[Excerpts from a dataset]

************

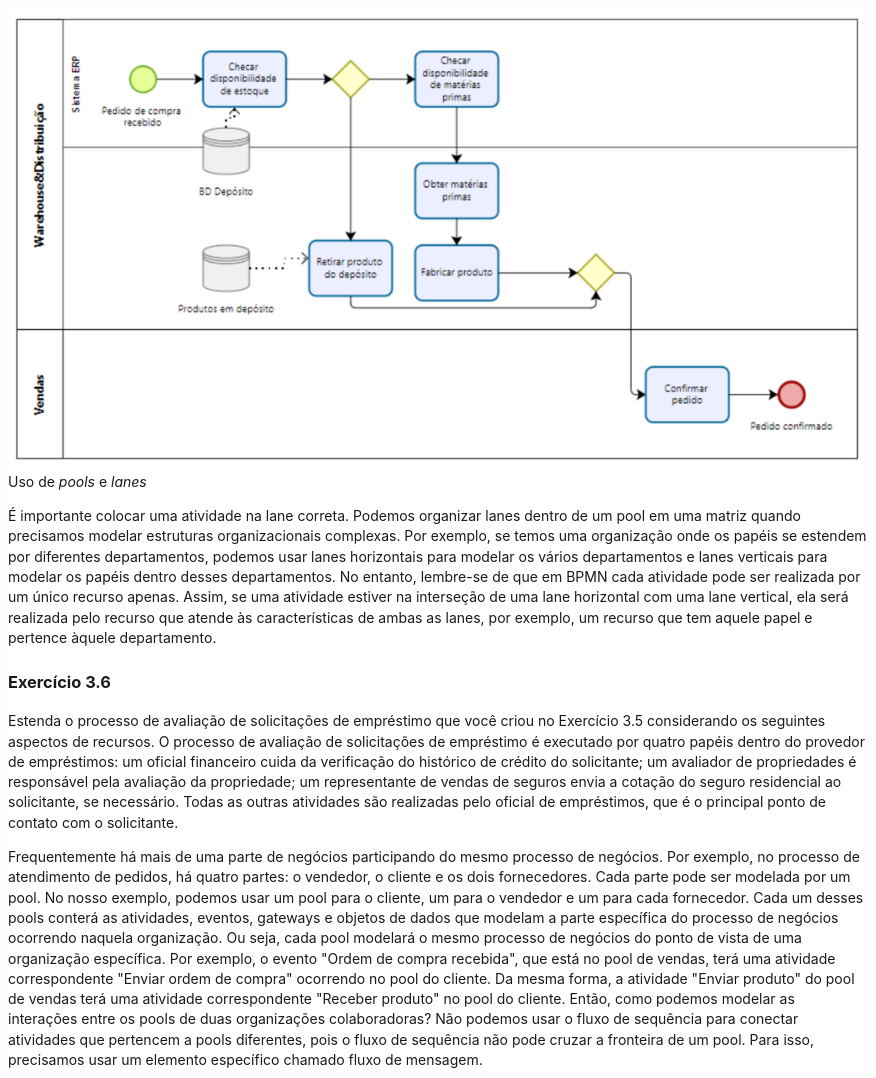 ![Fig. 3.15](image/fig3.15.png) Uso de *pools* e *lanes*

É importante colocar uma atividade na lane correta. Podemos organizar lanes dentro de um pool em uma matriz quando precisamos modelar estruturas organizacionais complexas. Por exemplo, se temos uma organização onde os papéis se estendem por diferentes departamentos, podemos usar lanes horizontais para modelar os vários departamentos e lanes verticais para modelar os papéis dentro desses departamentos. No entanto, lembre-se de que em BPMN cada atividade pode ser realizada por um único recurso apenas. Assim, se uma atividade estiver na interseção de uma lane horizontal com uma lane vertical, ela será realizada pelo recurso que atende às características de ambas as lanes, por exemplo, um recurso que tem aquele papel e pertence àquele departamento.

### Exercício 3.6

Estenda o processo de avaliação de solicitações de empréstimo que você criou no Exercício 3.5 considerando os seguintes aspectos de recursos. O processo de avaliação de solicitações de empréstimo é executado por quatro papéis dentro do provedor de empréstimos: um oficial financeiro cuida da verificação do histórico de crédito do solicitante; um avaliador de propriedades é responsável pela avaliação da propriedade; um representante de vendas de seguros envia a cotação do seguro residencial ao solicitante, se necessário. Todas as outras atividades são realizadas pelo oficial de empréstimos, que é o principal ponto de contato com o solicitante.

Frequentemente há mais de uma parte de negócios participando do mesmo processo de negócios. Por exemplo, no processo de atendimento de pedidos, há quatro partes: o vendedor, o cliente e os dois fornecedores. Cada parte pode ser modelada por um pool. No nosso exemplo, podemos usar um pool para o cliente, um para o vendedor e um para cada fornecedor. Cada um desses pools conterá as atividades, eventos, gateways e objetos de dados que modelam a parte específica do processo de negócios ocorrendo naquela organização. Ou seja, cada pool modelará o mesmo processo de negócios do ponto de vista de uma organização específica. Por exemplo, o evento "Ordem de compra recebida", que está no pool de vendas, terá uma atividade correspondente "Enviar ordem de compra" ocorrendo no pool do cliente. Da mesma forma, a atividade "Enviar produto" do pool de vendas terá uma atividade correspondente "Receber produto" no pool do cliente. Então, como podemos modelar as interações entre os pools de duas organizações colaboradoras? Não podemos usar o fluxo de sequência para conectar atividades que pertencem a pools diferentes, pois o fluxo de sequência não pode cruzar a fronteira de um pool. Para isso, precisamos usar um elemento específico chamado fluxo de mensagem.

************

None of the images should be copied, but every entry must be given again exactly.

 ![Fig. 3.15](image/fig3.15.png) Uso de *pools* e *lanes*

É importante colocar uma atividade na lane correta. Podemos organizar lanes dentro de um pool em uma matriz quando precisamos modelar estruturas organizacionais complexas. Por exemplo, se temos uma organização onde os papéis se estendem por diferentes departamentos, podemos usar lanes horizontais para modelar os vários departamentos e lanes verticais para modelar os papéis dentro desses departamentos. No entanto, lembre-se de que em BPMN cada atividade pode ser realizada por um único recurso apenas. Assim, se uma atividade estiver na interseção de uma lane horizontal com uma lane vertical, ela será realizada pelo recurso que atende às características de ambas as lanes, por exemplo, um recurso que tem aquele papel e pertence àquele departamento.

### Exercício 3.6

Estenda o processo de avaliação de solicitações de empréstimo que você criou no Exercício 3.5 considerando os seguintes aspectos de recursos. O processo de avaliação de solicitações de empréstimo é executado por quatro papéis dentro do provedor de empréstimos: um oficial financeiro cuida da verificação do histórico de crédito do solicitante; um avaliador de propriedades é responsável pela avaliação da propriedade; um representante de vendas de seguros envia a cotação do seguro residencial ao solicitante, se necessário. Todas as outras atividades são realizadas pelo oficial de empréstimos, que é o principal ponto de contato com o solicitante.

Frequentemente há mais de uma parte de negócios participando do mesmo processo de negócios. Por exemplo, no processo de atendimento de pedidos, há quatro partes: o vendedor, o cliente e os dois fornecedores. Cada parte pode ser modelada por um pool. No nosso exemplo, podemos usar um pool para o cliente, um para o vendedor e um para cada fornecedor. Cada um desses pools conterá as atividades, eventos, gateways e objetos de dados que modelam a parte específica do processo de negócios ocorrendo naquela organização. Ou seja, cada pool modelará o mesmo processo de negócios do ponto de vista de uma organização específica. Por exemplo, o evento "Ordem de compra recebida", que está no pool de vendas, terá uma atividade correspondente "Enviar ordem de compra" ocorrendo no pool do cliente. Da mesma forma, a atividade "Enviar produto" do pool de vendas terá uma atividade correspondente "Receber produto" no pool do cliente. Então, como podemos modelar as interações entre os pools de duas organizações colaboradoras? Não podemos usar o fluxo de sequência para conectar atividades que pertencem a pools diferentes, pois o fluxo de sequência não pode cruzar a fronteira de um pool. Para isso, precisamos usar um elemento específico chamado fluxo de mensagem.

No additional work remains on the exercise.